Chic, Upscale Tsukuro Is a Sign That Rowdy Fort Lauderdale Beach Is Ready to Grow Up

Keep New Times Free
I Support
  • Local
  • Community
  • Journalism
  • logo

Support the independent voice of South Florida and help keep the future of New Times free.

It's come a long way over the past couple of decades, but Fort Lauderdale Beach is still most widely known for its absurd spring-break antics from its heyday. Perms, short shorts, copious amounts of cheap booze: The beach was once a veritable frat house on steroids.

In the late '80s, that all started to change as the powers that be sought to discourage the rowdy riffraff and encourage better-behaved (and more lucrative) tourists. The strip is now interspersed with high-end resorts and eateries.

Even so, a fragment of the "glory days" still hangs on in the historic intersection of Las Olas Boulevard and A1A, with the ever-present Elbo Room and other bars clinging to cheap drinks and catering to tourists and local beach bums looking to get rowdy.
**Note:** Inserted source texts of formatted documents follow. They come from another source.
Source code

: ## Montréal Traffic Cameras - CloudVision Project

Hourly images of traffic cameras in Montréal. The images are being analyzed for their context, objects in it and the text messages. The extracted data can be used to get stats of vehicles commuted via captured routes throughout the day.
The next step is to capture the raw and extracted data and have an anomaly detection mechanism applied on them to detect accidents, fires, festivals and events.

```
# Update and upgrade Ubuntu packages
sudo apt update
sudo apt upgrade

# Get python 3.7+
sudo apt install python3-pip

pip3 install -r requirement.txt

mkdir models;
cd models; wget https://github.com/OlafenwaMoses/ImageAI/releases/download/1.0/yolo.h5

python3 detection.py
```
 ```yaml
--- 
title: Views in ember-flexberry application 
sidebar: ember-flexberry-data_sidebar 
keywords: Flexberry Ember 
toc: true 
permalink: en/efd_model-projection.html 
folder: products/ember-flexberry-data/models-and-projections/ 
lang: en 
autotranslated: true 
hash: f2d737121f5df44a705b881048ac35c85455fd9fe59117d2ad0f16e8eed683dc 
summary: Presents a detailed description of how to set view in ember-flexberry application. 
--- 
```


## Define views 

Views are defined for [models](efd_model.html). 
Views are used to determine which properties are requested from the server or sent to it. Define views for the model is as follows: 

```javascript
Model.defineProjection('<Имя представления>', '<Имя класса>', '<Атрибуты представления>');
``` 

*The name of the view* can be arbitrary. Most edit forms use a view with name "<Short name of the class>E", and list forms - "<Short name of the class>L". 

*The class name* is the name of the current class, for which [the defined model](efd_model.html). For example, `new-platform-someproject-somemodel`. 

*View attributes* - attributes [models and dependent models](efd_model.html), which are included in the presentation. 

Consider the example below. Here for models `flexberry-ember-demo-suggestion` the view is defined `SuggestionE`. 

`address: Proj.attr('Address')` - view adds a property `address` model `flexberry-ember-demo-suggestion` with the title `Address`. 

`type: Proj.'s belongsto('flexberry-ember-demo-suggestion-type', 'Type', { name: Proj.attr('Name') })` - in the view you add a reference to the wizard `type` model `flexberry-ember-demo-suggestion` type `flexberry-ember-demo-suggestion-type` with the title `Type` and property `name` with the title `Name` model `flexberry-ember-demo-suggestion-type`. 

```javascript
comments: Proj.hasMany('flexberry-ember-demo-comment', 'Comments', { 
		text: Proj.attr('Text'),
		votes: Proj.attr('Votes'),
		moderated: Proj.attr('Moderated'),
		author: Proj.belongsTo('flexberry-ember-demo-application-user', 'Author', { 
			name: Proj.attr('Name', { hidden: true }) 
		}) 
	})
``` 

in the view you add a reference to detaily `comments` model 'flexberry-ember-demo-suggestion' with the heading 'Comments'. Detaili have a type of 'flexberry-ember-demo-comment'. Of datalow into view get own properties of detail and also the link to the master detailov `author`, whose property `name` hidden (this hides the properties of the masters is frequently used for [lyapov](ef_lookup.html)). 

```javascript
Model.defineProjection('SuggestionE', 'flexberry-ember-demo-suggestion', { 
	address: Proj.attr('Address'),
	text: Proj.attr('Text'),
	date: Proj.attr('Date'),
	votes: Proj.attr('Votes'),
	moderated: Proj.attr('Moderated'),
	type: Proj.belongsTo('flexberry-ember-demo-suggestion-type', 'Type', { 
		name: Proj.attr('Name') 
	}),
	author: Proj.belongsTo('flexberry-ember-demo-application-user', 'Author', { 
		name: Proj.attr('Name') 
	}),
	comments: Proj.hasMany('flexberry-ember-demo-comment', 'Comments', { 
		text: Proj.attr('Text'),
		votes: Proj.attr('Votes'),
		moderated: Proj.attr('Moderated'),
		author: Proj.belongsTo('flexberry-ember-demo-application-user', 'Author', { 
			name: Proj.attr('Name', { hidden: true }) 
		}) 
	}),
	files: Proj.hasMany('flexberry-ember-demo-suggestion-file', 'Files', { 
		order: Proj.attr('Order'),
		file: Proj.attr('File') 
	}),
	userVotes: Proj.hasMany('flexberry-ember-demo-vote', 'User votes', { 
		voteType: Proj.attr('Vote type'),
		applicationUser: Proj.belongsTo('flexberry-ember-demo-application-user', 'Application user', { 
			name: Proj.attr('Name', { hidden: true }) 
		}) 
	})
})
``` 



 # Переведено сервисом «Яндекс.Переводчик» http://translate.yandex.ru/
Tsukuro owner A.J. Yaari, who is the proprietor of many of the strip's bars and restaurants -- Spazio, Sangrias, Rock Bar, St. Barts Coffee Co., and the infamous watering hole Dirty Blondes -- has experienced the transitions firsthand; he started working on the beach making six bucks an hour at the tail end of the spring-break days.

"When the college students stopped coming, the business owners looked at it like a failure," says Yaari. "I saw an opportunity to start a business."

See also: Tsukuro on Fort Lauderdale Beach (Photos)

After befriending the owner of one of the many T-shirt shops in the area, Yaari got his chance to become an entrepreneur. He bought the shop, which put him on the path to owning a large swath of Fort Lauderdale Beach.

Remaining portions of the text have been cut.